> **Instructions for the task**
Reprint the whole of the data exactly.

> **Exercise data**
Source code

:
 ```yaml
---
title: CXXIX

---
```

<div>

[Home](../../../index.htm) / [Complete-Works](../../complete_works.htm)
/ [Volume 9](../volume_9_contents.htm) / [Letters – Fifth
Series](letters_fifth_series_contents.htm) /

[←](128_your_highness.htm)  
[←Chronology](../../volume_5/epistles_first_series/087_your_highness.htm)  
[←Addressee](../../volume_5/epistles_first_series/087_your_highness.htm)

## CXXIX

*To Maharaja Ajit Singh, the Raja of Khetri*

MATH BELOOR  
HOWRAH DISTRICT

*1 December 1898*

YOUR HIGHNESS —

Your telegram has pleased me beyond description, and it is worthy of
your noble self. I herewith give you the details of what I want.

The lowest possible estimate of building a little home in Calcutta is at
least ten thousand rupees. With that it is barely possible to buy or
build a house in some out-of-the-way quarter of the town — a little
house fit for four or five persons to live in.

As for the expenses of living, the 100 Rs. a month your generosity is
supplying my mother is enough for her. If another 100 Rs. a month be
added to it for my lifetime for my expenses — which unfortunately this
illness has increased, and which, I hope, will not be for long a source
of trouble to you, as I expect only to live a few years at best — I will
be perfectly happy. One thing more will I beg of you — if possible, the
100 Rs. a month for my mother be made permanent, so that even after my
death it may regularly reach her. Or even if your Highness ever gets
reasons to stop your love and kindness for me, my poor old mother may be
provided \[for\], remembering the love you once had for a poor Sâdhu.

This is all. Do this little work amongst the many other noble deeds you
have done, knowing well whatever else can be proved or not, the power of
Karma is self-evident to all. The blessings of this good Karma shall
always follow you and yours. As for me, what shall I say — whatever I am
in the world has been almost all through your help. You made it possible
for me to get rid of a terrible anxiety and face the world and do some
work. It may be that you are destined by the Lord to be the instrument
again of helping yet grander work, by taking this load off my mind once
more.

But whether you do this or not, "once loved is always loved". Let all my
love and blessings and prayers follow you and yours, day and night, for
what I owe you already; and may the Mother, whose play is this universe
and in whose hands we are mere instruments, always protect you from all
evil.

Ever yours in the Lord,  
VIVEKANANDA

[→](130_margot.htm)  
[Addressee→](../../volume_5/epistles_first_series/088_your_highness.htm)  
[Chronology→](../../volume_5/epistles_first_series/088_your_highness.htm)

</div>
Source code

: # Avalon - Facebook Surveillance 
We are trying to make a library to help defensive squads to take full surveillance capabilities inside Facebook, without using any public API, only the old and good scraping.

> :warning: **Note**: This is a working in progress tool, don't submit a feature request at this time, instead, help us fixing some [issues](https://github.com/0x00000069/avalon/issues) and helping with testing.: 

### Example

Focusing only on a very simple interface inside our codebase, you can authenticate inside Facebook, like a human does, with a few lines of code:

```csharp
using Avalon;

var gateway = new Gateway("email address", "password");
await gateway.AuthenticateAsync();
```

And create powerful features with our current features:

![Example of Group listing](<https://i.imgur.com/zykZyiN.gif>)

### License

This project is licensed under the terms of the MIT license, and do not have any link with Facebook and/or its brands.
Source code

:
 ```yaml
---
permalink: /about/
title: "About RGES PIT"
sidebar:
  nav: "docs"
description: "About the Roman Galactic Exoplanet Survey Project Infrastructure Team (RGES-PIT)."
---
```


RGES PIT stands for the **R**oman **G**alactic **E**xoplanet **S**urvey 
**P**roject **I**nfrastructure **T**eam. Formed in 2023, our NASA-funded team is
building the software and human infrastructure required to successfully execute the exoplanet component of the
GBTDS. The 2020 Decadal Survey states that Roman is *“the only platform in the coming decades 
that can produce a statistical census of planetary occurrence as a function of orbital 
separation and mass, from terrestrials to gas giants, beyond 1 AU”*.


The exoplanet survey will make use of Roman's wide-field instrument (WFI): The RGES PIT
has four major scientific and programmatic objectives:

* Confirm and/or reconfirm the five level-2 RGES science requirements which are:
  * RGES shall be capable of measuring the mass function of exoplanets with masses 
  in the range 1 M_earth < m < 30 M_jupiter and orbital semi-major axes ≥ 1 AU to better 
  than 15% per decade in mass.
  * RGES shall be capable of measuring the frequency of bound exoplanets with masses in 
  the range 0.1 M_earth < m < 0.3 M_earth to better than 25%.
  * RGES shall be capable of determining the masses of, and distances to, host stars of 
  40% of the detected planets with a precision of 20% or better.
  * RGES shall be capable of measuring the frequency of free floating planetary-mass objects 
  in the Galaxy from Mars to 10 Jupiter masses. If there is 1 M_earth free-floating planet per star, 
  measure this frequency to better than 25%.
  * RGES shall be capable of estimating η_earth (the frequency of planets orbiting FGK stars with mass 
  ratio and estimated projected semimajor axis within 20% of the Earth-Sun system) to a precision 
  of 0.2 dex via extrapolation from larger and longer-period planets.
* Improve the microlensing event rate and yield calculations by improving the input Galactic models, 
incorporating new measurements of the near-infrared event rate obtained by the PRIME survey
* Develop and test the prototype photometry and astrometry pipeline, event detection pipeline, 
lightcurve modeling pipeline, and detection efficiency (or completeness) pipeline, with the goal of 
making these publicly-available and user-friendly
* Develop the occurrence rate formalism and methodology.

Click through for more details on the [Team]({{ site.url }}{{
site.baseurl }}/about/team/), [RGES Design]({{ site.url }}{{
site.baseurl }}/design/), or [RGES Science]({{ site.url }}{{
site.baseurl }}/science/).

> **Solved exercise**
Source code

:
 ```yaml
---
title: CXXIX

---
```

<div>

[Home](../../../index.htm) / [Complete-Works](../../complete_works.htm)
/ [Volume 9](../volume_9_contents.htm) / [Letters – Fifth
Series](letters_fifth_series_contents.htm) /

[←](128_your_highness.htm)  
[←Chronology](../../volume_5/epistles_first_series/087_your_highness.htm)  
[←Addressee](../../volume_5/epistles_first_series/087_your_highness.htm)

## CXXIX

*To Maharaja Ajit Singh, the Raja of Khetri*

MATH BELOOR  
HOWRAH DISTRICT

*1 December 1898*

YOUR HIGHNESS —

Your telegram has pleased me beyond description, and it is worthy of
your noble self. I herewith give you the details of what I want.

The lowest possible estimate of building a little home in Calcutta is at
least ten thousand rupees. With that it is barely possible to buy or
build a house in some out-of-the-way quarter of the town — a little
house fit for four or five persons to live in.

As for the expenses of living, the 100 Rs. a month your generosity is
supplying my mother is enough for her. If another 100 Rs. a month be
added to it for my lifetime for my expenses — which unfortunately this
illness has increased, and which, I hope, will not be for long a source
of trouble to you, as I expect only to live a few years at best — I will
be perfectly happy. One thing more will I beg of you — if possible, the
100 Rs. a month for my mother be made permanent, so that even after my
death it may regularly reach her. Or even if your Highness ever gets
reasons to stop your love and kindness for me, my poor old mother may be
provided \[for\], remembering the love you once had for a poor Sâdhu.

This is all. Do this little work amongst the many other noble deeds you
have done, knowing well whatever else can be proved or not, the power of
Karma is self-evident to all. The blessings of this good Karma shall
always follow you and yours. As for me, what shall I say — whatever I am
in the world has been almost all through your help. You made it possible
for me to get rid of a terrible anxiety and face the world and do some
work. It may be that you are destined by the Lord to be the instrument
again of helping yet grander work, by taking this load off my mind once
more.

But whether you do this or not, "once loved is always loved". Let all my
love and blessings and prayers follow you and yours, day and night, for
what I owe you already; and may the Mother, whose play is this universe
and in whose hands we are mere instruments, always protect you from all
evil.

Ever yours in the Lord,  
VIVEKANANDA

[→](130_margot.htm)  
[Addressee→](../../volume_5/epistles_first_series/088_your_highness.htm)  
[Chronology→](../../volume_5/epistles_first_series/088_your_highness.htm)

</div>
Source code

: # Avalon - Facebook Surveillance 
We are trying to make a library to help defensive squads to take full surveillance capabilities inside Facebook, without using any public API, only the old and good scraping.

> :warning: **Note**: This is a working in progress tool, don't submit a feature request at this time, instead, help us fixing some [issues](https://github.com/0x00000069/avalon/issues) and helping with testing.: 

### Example

Focusing only on a very simple interface inside our codebase, you can authenticate inside Facebook, like a human does, with a few lines of code:

```csharp
using Avalon;

var gateway = new Gateway("email address", "password");
await gateway.AuthenticateAsync();
```

And create powerful features with our current features:

![Example of Group listing](<https://i.imgur.com/zykZyiN.gif>)

### License

This project is licensed under the terms of the MIT license, and do not have any link with Facebook and/or its brands.
Source code

:
 ```yaml
---
permalink: /about/
title: "About RGES PIT"
sidebar:
  nav: "docs"
description: "About the Roman Galactic Exoplanet Survey Project Infrastructure Team (RGES-PIT)."
---
```


RGES PIT stands for the **R**oman **G**alactic **E**xoplanet **S**urvey 
**P**roject **I**nfrastructure **T**eam. Formed in 2023, our NASA-funded team is
building the software and human infrastructure required to successfully execute the exoplanet component of the
GBTDS. The 2020 Decadal Survey states that Roman is *“the only platform in the coming decades 
that can produce a statistical census of planetary occurrence as a function of orbital 
separation and mass, from terrestrials to gas giants, beyond 1 AU”*.


The exoplanet survey will make use of Roman's wide-field instrument (WFI): The RGES PIT
has four major scientific and programmatic objectives:

* Confirm and/or reconfirm the five level-2 RGES science requirements which are:
  * RGES shall be capable of measuring the mass function of exoplanets with masses 
  in the range 1 M_earth < m < 30 M_jupiter and orbital semi-major axes ≥ 1 AU to better 
  than 15% per decade in mass.
  * RGES shall be capable of measuring the frequency of bound exoplanets with masses in 
  the range 0.1 M_earth < m < 0.3 M_earth to better than 25%.
  * RGES shall be capable of determining the masses of, and distances to, host stars of 
  40% of the detected planets with a precision of 20% or better.
  * RGES shall be capable of measuring the frequency of free floating planetary-mass objects 
  in the Galaxy from Mars to 10 Jupiter masses. If there is 1 M_earth free-floating planet per star, 
  measure this frequency to better than 25%.
  * RGES shall be capable of estimating η_earth (the frequency of planets orbiting FGK stars with mass 
  ratio and estimated projected semimajor axis within 20% of the Earth-Sun system) to a precision 
  of 0.2 dex via extrapolation from larger and longer-period planets.
* Improve the microlensing event rate and yield calculations by improving the input Galactic models, 
incorporating new measurements of the near-infrared event rate obtained by the PRIME survey
* Develop and test the prototype photometry and astrometry pipeline, event detection pipeline, 
lightcurve modeling pipeline, and detection efficiency (or completeness) pipeline, with the goal of 
making these publicly-available and user-friendly
* Develop the occurrence rate formalism and methodology.

Click through for more details on the [Team]({{ site.url }}{{
site.baseurl }}/about/team/), [RGES Design]({{ site.url }}{{
site.baseurl }}/design/), or [RGES Science]({{ site.url }}{{
site.baseurl }}/science/).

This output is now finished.